◆ **Instructions for the task**
In the data below, which lines hold the word "domain"? Copy them.

Pictures paired with source code
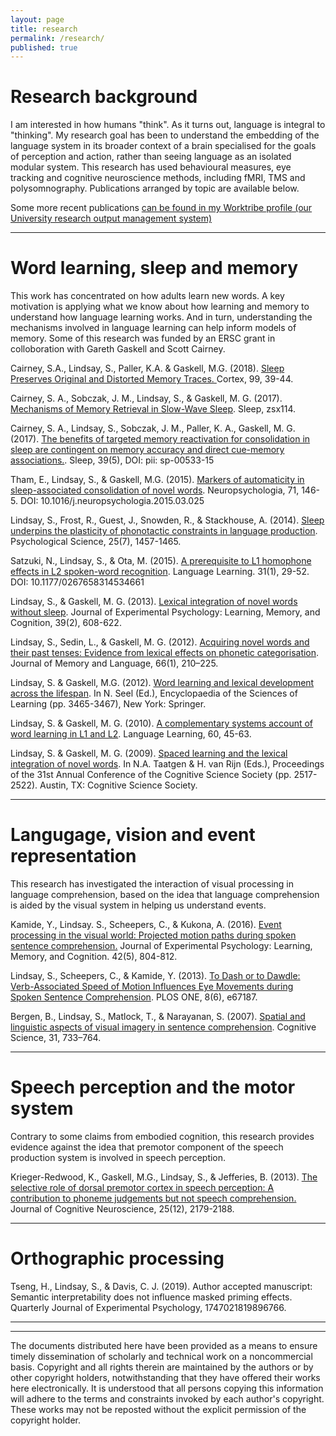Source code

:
 ```yaml
---
layout: page
title: research
permalink: /research/
published: true
---
```


# Research background

I am interested in how humans "think". As it turns out, language is integral to "thinking". My research goal has been to understand the embedding of the language system in its broader context of a brain specialised for the goals of perception and action, rather than seeing language as an isolated modular system. This research has used behavioural measures, eye tracking and cognitive neuroscience methods, including fMRI, TMS and polysomnography. Publications arranged by topic are available
below.

Some more recent publications [can be found in my Worktribe profile (our University research output management system)](https://hull-repository.worktribe.com/person/315748/shane-lindsay/outputs)

---


# **Word learning, sleep and memory**

This work has concentrated on how adults learn new words. A key motivation is applying what we know about how learning and memory to understand how language learning works. And in turn, understanding the mechanisms involved in language learning can help inform models of memory. Some of this research was funded by an ERSC grant in colloboration with Gareth Gaskell and Scott Cairney. 

Cairney, S.A., Lindsay, S., Paller, K.A. & Gaskell, M.G. (2018). [Sleep Preserves Original and Distorted Memory Traces. ](papers/cairney2017.pdf) Cortex, 99, 39-44.

Cairney, S. A., Sobczak, J. M., Lindsay, S., & Gaskell, M. G. (2017).  [Mechanisms of Memory Retrieval in Slow-Wave Sleep](https://academic.oup.com/sleep/article/doi/10.1093/sleep/zsx114/3930896/Mechanisms-of-Memory-Retrieval-in-Slow-Wave-Sleep). Sleep, zsx114.

Cairney, S. A., Lindsay, S., Sobczak, J. M., Paller, K. A., Gaskell, M. G. (2017). [The benefits of targeted memory reactivation for consolidation in sleep are contingent on memory accuracy and direct cue-memory associations.](https://academic.oup.com/sleep/article/39/5/1139/2454061/The-Benefits-of-Targeted-Memory-Reactivation-for). Sleep, 39(5), DOI: pii: sp-00533-15

Tham, E., Lindsay, S., & Gaskell, M.G. (2015). [Markers of automaticity in sleep-associated consolidation of novel words](Tham_Lindsay_Gaskell.pdf). Neuropsychologia, 71, 146-5. DOI: 10.1016/j.neuropsychologia.2015.03.025

Lindsay, S., Frost, R., Guest, J., Snowden, R., & Stackhouse, A. (2014). [Sleep underpins the plasticity of phonotactic constraints in language production](10.1177-0956797614535937.pdf). Psychological Science, 25(7), 1457-1465.

Satzuki, N., Lindsay, S., & Ota, M. (2015). [A prerequisite to L1 homophone effects in L2 spoken-word recognition](10.1177-0267658314534661.pdf). Language Learning. 31(1), 29-52. DOI: 10.1177/0267658314534661

Lindsay, S., & Gaskell, M. G. (2013). [Lexical integration of novel words without sleep](https://www.researchgate.net/profile/Shane_Lindsay/publication/229007079_Lexical_Integration_of_Novel_Words_Without_Sleep/links/54d0e1070cf29ca81103f70e.pdf). Journal of Experimental Psychology: Learning, Memory, and Cognition, 39(2), 608-622.

Lindsay, S., Sedin, L., & Gaskell, M. G. (2012). [Acquiring novel words and their past tenses: Evidence from lexical effects on phonetic categorisation](1-s2.0-S0749596X11000763-main.pdf). Journal of Memory and Language, 66(1), 210–225.

Lindsay, S. & Gaskell, M.G. (2012). [Word learning and lexical development across the lifespan](lexical_development_across_the_lifespan.pdf). In N. Seel (Ed.), Encyclopaedia of the Sciences of Learning (pp. 3465-3467), New York: Springer.

Lindsay, S. & Gaskell, M. G. (2010). [A complementary systems account of word learning in L1 and L2](j.1467-9922.2010.00600.x.pdf). Language Learning, 60, 45-63.

Lindsay, S. & Gaskell, M. G. (2009). [Spaced learning and the lexical integration of novel words](Spaced_Learning_and_the_Lexical_Integration_of_Novel_Words.pdf). In N.A. Taatgen & H. van Rijn (Eds.), Proceedings of the 31st Annual Conference of the Cognitive Science Society (pp. 2517-2522). Austin, TX: Cognitive Science Society.

---

# **Langugage, vision and event representation**

This research has investigated the interaction of visual processing in language comprehension, based on the idea that language comprehension is aided by the visual system in helping us understand events. 

Kamide, Y., Lindsay. S., Scheepers, C., & Kukona, A. (2016).  [Event processing in the visual world: Projected motion paths during spoken sentence comprehension.](Event_processing_in_the_visual_world.pdf) Journal of Experimental Psychology: Learning, Memory, and Cognition. 42(5), 804-812.

Lindsay, S., Scheepers, C., & Kamide, Y. (2013). [To Dash or to Dawdle: Verb-Associated Speed of Motion Influences Eye Movements during Spoken Sentence Comprehension](http://journals.plos.org/plosone/article?id=10.1371/journal.pone.0067187). PLOS ONE, 8(6), e67187.

Bergen, B., Lindsay, S., Matlock, T., & Narayanan, S. (2007). [Spatial and linguistic aspects of visual imagery in sentence comprehension](Spatial_and_Linguistic_Aspects_of_Visual_Imagery_i.pdf). Cognitive Science, 31, 733–764.

---

# **Speech perception and the motor system**

Contrary to some claims from embodied cognition, this research provides evidence against the idea that premotor component of the speech production system is involved in speech perception.

Krieger-Redwood, K., Gaskell, M.G., Lindsay, S., & Jefferies, B. (2013). [The selective role of dorsal premotor cortex in speech perception: A contribution to phoneme judgements but not speech comprehension.](jocn_a_00463_1_.pdf) Journal of Cognitive Neuroscience, 25(12), 2179-2188.

---

# **Orthographic processing**

Tseng, H., Lindsay, S., & Davis, C. J. (2019). Author accepted manuscript: Semantic interpretability does not influence masked priming effects. Quarterly Journal of Experimental Psychology, 1747021819896766.

---
---
The documents distributed here have been provided as a means to ensure timely dissemination of scholarly and technical work on a noncommercial basis. Copyright and all rights therein are maintained by the authors or by other copyright holders, notwithstanding that they have offered their works here electronically. It is understood that all persons copying this information will adhere to the terms and constraints invoked by each author's copyright. These works may not be reposted without the explicit permission of the copyright holder. 
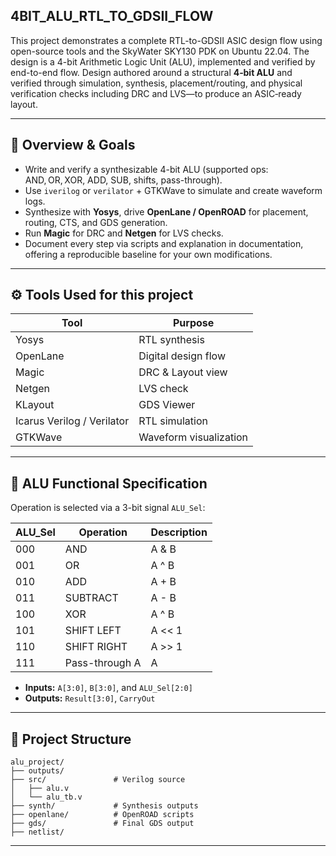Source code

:## 4BIT_ALU_RTL_TO_GDSII_FLOW
This project demonstrates a complete RTL-to-GDSII ASIC design flow using open-source tools and the SkyWater SKY130 PDK on Ubuntu 22.04. The design is a 4-bit Arithmetic Logic Unit (ALU), implemented and verified by end-to-end flow. Design authored around a structural **4‑bit ALU** and verified through simulation, synthesis, placement/routing, and physical verification checks including DRC and LVS—to produce an ASIC‑ready layout.

---

## 🚀 Overview & Goals

- Write and verify a synthesizable 4-bit ALU (supported ops: AND, OR, XOR, ADD, SUB, shifts, pass-through).
- Use `iverilog` or `verilator` + GTKWave to simulate and create waveform logs.
- Synthesize with **Yosys**, drive **OpenLane / OpenROAD** for placement, routing, CTS, and GDS generation.
- Run **Magic** for DRC and **Netgen** for LVS checks.
- Document every step via scripts and explanation in documentation, offering a reproducible baseline for your own modifications.

---

## ⚙️ Tools Used for this project
| Tool                       | Purpose                |
| -------------------------- | ---------------------- |
| Yosys                      | RTL synthesis          |
| OpenLane                   | Digital design flow    |
| Magic                      | DRC & Layout view      |
| Netgen                     | LVS check              |
| KLayout                    | GDS Viewer             |
| Icarus Verilog / Verilator | RTL simulation         |
| GTKWave                    | Waveform visualization |

---

## 🧠 ALU Functional Specification

Operation is selected via a 3-bit signal `ALU_Sel`:

| ALU\_Sel | Operation      | Description | 
| -------- | -------------- | ----------- | 
| 000      | AND            | A & B       |  
| 001      | OR             | A ^ B        | 
| 010      | ADD            | A + B       |  
| 011      | SUBTRACT       | A - B       |  
| 100      | XOR            | A ^ B       |   
| 101      | SHIFT LEFT     | A << 1      |   
| 110      | SHIFT RIGHT    | A >> 1      |   
| 111      | Pass-through A | A           | 

- **Inputs:** `A[3:0]`, `B[3:0]`, and `ALU_Sel[2:0]`  
- **Outputs:** `Result[3:0]`, `CarryOut`

---

## 📁 Project Structure

```
alu_project/
├── outputs/
├── src/               # Verilog source
│   ├── alu.v
│   └── alu_tb.v
├── synth/             # Synthesis outputs
├── openlane/          # OpenROAD scripts
├── gds/               # Final GDS output
├── netlist/

```
---
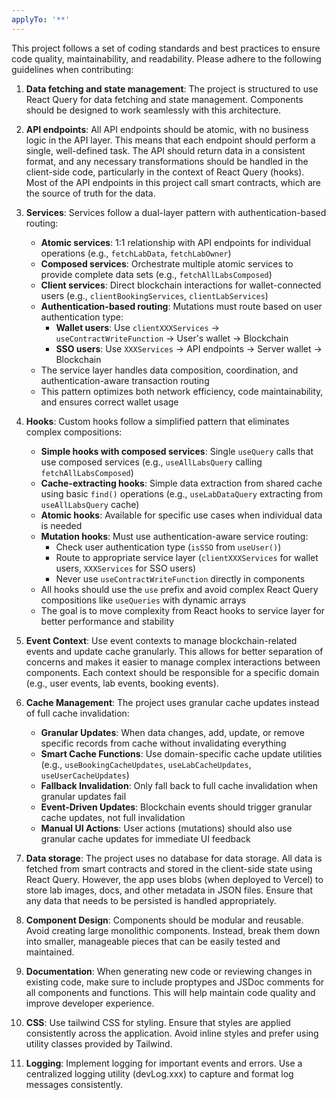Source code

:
 ```yaml
---
applyTo: '**'
---
```

This project follows a set of coding standards and best practices to ensure code quality, maintainability, and readability. Please adhere to the following guidelines when contributing:

1. **Data fetching and state management**: The project is structured to use React Query for data fetching and state management. Components should be designed to work seamlessly with this architecture.

2. **API endpoints**: All API endpoints should be atomic, with no business logic in the API layer. This means that each endpoint should perform a single, well-defined task. The API should return data in a consistent format, and any necessary transformations should be handled in the client-side code, particularly in the context of React Query (hooks). Most of the API endpoints in this project call smart contracts, which are the source of truth for the data.

3. **Services**: Services follow a dual-layer pattern with authentication-based routing:
   - **Atomic services**: 1:1 relationship with API endpoints for individual operations (e.g., `fetchLabData`, `fetchLabOwner`)
   - **Composed services**: Orchestrate multiple atomic services to provide complete data sets (e.g., `fetchAllLabsComposed`)
   - **Client services**: Direct blockchain interactions for wallet-connected users (e.g., `clientBookingServices`, `clientLabServices`)
   - **Authentication-based routing**: Mutations must route based on user authentication type:
     - **Wallet users**: Use `clientXXXServices` → `useContractWriteFunction` → User's wallet → Blockchain
     - **SSO users**: Use `XXXServices` → API endpoints → Server wallet → Blockchain
   - The service layer handles data composition, coordination, and authentication-aware transaction routing
   - This pattern optimizes both network efficiency, code maintainability, and ensures correct wallet usage

4. **Hooks**: Custom hooks follow a simplified pattern that eliminates complex compositions:
   - **Simple hooks with composed services**: Single `useQuery` calls that use composed services (e.g., `useAllLabsQuery` calling `fetchAllLabsComposed`)
   - **Cache-extracting hooks**: Simple data extraction from shared cache using basic `find()` operations (e.g., `useLabDataQuery` extracting from `useAllLabsQuery` cache)
   - **Atomic hooks**: Available for specific use cases when individual data is needed
   - **Mutation hooks**: Must use authentication-aware service routing:
     - Check user authentication type (`isSSO` from `useUser()`)
     - Route to appropriate service layer (`clientXXXServices` for wallet users, `XXXServices` for SSO users)
     - Never use `useContractWriteFunction` directly in components
   - All hooks should use the `use` prefix and avoid complex React Query compositions like `useQueries` with dynamic arrays
   - The goal is to move complexity from React hooks to service layer for better performance and stability

5. **Event Context**: Use event contexts to manage blockchain-related events and update cache granularly. This allows for better separation of concerns and makes it easier to manage complex interactions between components. Each context should be responsible for a specific domain (e.g., user events, lab events, booking events).

6. **Cache Management**: The project uses granular cache updates instead of full cache invalidation:
   - **Granular Updates**: When data changes, add, update, or remove specific records from cache without invalidating everything
   - **Smart Cache Functions**: Use domain-specific cache update utilities (e.g., `useBookingCacheUpdates`, `useLabCacheUpdates`, `useUserCacheUpdates`)
   - **Fallback Invalidation**: Only fall back to full cache invalidation when granular updates fail
   - **Event-Driven Updates**: Blockchain events should trigger granular cache updates, not full invalidation
   - **Manual UI Actions**: User actions (mutations) should also use granular cache updates for immediate UI feedback

7. **Data storage**: The project uses no database for data storage. All data is fetched from smart contracts and stored in the client-side state using React Query. However, the app uses blobs (when deployed to Vercel) to store lab images, docs, and other metadata in JSON files. Ensure that any data that needs to be persisted is handled appropriately.

8. **Component Design**: Components should be modular and reusable. Avoid creating large monolithic components. Instead, break them down into smaller, manageable pieces that can be easily tested and maintained.

9. **Documentation**: When generating new code or reviewing changes in existing code, make sure to include proptypes and JSDoc comments for all components and functions. This will help maintain code quality and improve developer experience.

10. **CSS**: Use tailwind CSS for styling. Ensure that styles are applied consistently across the application. Avoid inline styles and prefer using utility classes provided by Tailwind.

11. **Logging**: Implement logging for important events and errors. Use a centralized logging utility (devLog.xxx) to capture and format log messages consistently.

◆ **Reply to the task**
5. **Event Context**: Use event contexts to manage blockchain-related events and update cache granularly. This allows for better separation of concerns and makes it easier to manage complex interactions between components. Each context should be responsible for a specific domain (e.g., user events, lab events, booking events).
   - **Smart Cache Functions**: Use domain-specific cache update utilities (e.g., `useBookingCacheUpdates`, `useLabCacheUpdates`, `useUserCacheUpdates`)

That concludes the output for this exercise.